» Try it:
Output every record word for word, minus the pictures.

» Dataset entries:
══════════════════════════════

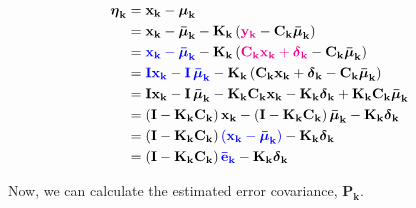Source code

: \documentclass[12pt]{article}
\newcommand{\bvec}[1]{\mathbf{#1}} %
\newcommand{\mat}[1]{\mathbf{#1}}
\newcommand{\parentheses}[1]{\left(#1\right)}
\newcommand{\mb}[1]{{\boldsymbol{#1}}} %
\newcommand{\blue}[1]{\color{blue}#1\color{black}}
\newcommand{\magenta}[1]{\color{magenta}#1\color{black}}
\begin{document}
\begin{equation}
    \begin{aligned}
       \mb{\eta}_\mathbf{k} &= \bvec{x_k} - \mb{\mu}_\mathbf{k} \\
       &= \bvec{x_k} - \mb{\bar{\mu}}_\mathbf{k} - \mat{K_k}\parentheses{\magenta{\bvec{y_k}} - \mat{C_k}\mb{\bar{\mu}}_\mathbf{k}}\\
       &= \blue{\bvec{x_k} - \mb{\bar{\mu}}_\mathbf{k}} - \mat{K_k}\parentheses{\magenta{\mat{C_k}\bvec{x_k} + \mb{\delta}_\mathbf{k}} - \mat{C_k}\mb{\bar{\mu}}_\mathbf{k}}\\
       &= \blue{\mat{I}\bvec{x_k} - \mat{I}\,\mb{\bar{\mu}}_\mathbf{k}} - \mat{K_k}\parentheses{\mat{C_k}\bvec{x_k} + \mb{\delta}_\mathbf{k} - \mat{C_k}\mb{\bar{\mu}}_\mathbf{k}}\\
       &= \mat{I}\bvec{x_k} - \mat{I}\,\mb{\bar{\mu}}_\mathbf{k} - \mat{K_k}\mat{C_k}\bvec{x_k} - \mat{K_k}\mb{\delta}_\mathbf{k} + \mat{K_k}\mat{C_k}\mb{\bar{\mu}}_\mathbf{k}\\
       &= \parentheses{\mat{I} - \mat{K_k}\mat{C_k}}\bvec{x_k} - \parentheses{\mat{I} - \mat{K_k}\mat{C_k}}\mb{\bar{\mu}}_\mathbf{k} - \mat{K_k}\mb{\delta}_\mathbf{k}\\
       &= \parentheses{\mat{I} - \mat{K_k}\mat{C_k}} \blue{\parentheses{\bvec{x_k} - \mb{\bar{\mu}}_\mathbf{k}}} - \mat{K_k}\mb{\delta}_\mathbf{k}\\
       &= \parentheses{\mat{I} - \mat{K_k}\mat{C_k}} \blue{\bvec{\bar{e}_k}} - \mat{K_k}\mb{\delta}_\mathbf{k}\\
    \end{aligned}
    \label{eq:estimated-error}
\end{equation}

Now, we can calculate the estimated error covariance, $\mat{P_k}$.
\end{document}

══════════════════════════════

» Answer section:
Source code

: \documentclass[12pt]{article}
\newcommand{\bvec}[1]{\mathbf{#1}} %
\newcommand{\mat}[1]{\mathbf{#1}}
\newcommand{\parentheses}[1]{\left(#1\right)}
\newcommand{\mb}[1]{{\boldsymbol{#1}}} %
\newcommand{\blue}[1]{\color{blue}#1\color{black}}
\newcommand{\magenta}[1]{\color{magenta}#1\color{black}}
\begin{document}
\begin{equation}
    \begin{aligned}
       \mb{\eta}_\mathbf{k} &= \bvec{x_k} - \mb{\mu}_\mathbf{k} \\
       &= \bvec{x_k} - \mb{\bar{\mu}}_\mathbf{k} - \mat{K_k}\parentheses{\magenta{\bvec{y_k}} - \mat{C_k}\mb{\bar{\mu}}_\mathbf{k}}\\
       &= \blue{\bvec{x_k} - \mb{\bar{\mu}}_\mathbf{k}} - \mat{K_k}\parentheses{\magenta{\mat{C_k}\bvec{x_k} + \mb{\delta}_\mathbf{k}} - \mat{C_k}\mb{\bar{\mu}}_\mathbf{k}}\\
       &= \blue{\mat{I}\bvec{x_k} - \mat{I}\,\mb{\bar{\mu}}_\mathbf{k}} - \mat{K_k}\parentheses{\mat{C_k}\bvec{x_k} + \mb{\delta}_\mathbf{k} - \mat{C_k}\mb{\bar{\mu}}_\mathbf{k}}\\
       &= \mat{I}\bvec{x_k} - \mat{I}\,\mb{\bar{\mu}}_\mathbf{k} - \mat{K_k}\mat{C_k}\bvec{x_k} - \mat{K_k}\mb{\delta}_\mathbf{k} + \mat{K_k}\mat{C_k}\mb{\bar{\mu}}_\mathbf{k}\\
       &= \parentheses{\mat{I} - \mat{K_k}\mat{C_k}}\bvec{x_k} - \parentheses{\mat{I} - \mat{K_k}\mat{C_k}}\mb{\bar{\mu}}_\mathbf{k} - \mat{K_k}\mb{\delta}_\mathbf{k}\\
       &= \parentheses{\mat{I} - \mat{K_k}\mat{C_k}} \blue{\parentheses{\bvec{x_k} - \mb{\bar{\mu}}_\mathbf{k}}} - \mat{K_k}\mb{\delta}_\mathbf{k}\\
       &= \parentheses{\mat{I} - \mat{K_k}\mat{C_k}} \blue{\bvec{\bar{e}_k}} - \mat{K_k}\mb{\delta}_\mathbf{k}\\
    \end{aligned}
    \label{eq:estimated-error}
\end{equation}

Now, we can calculate the estimated error covariance, $\mat{P_k}$.
\end{document}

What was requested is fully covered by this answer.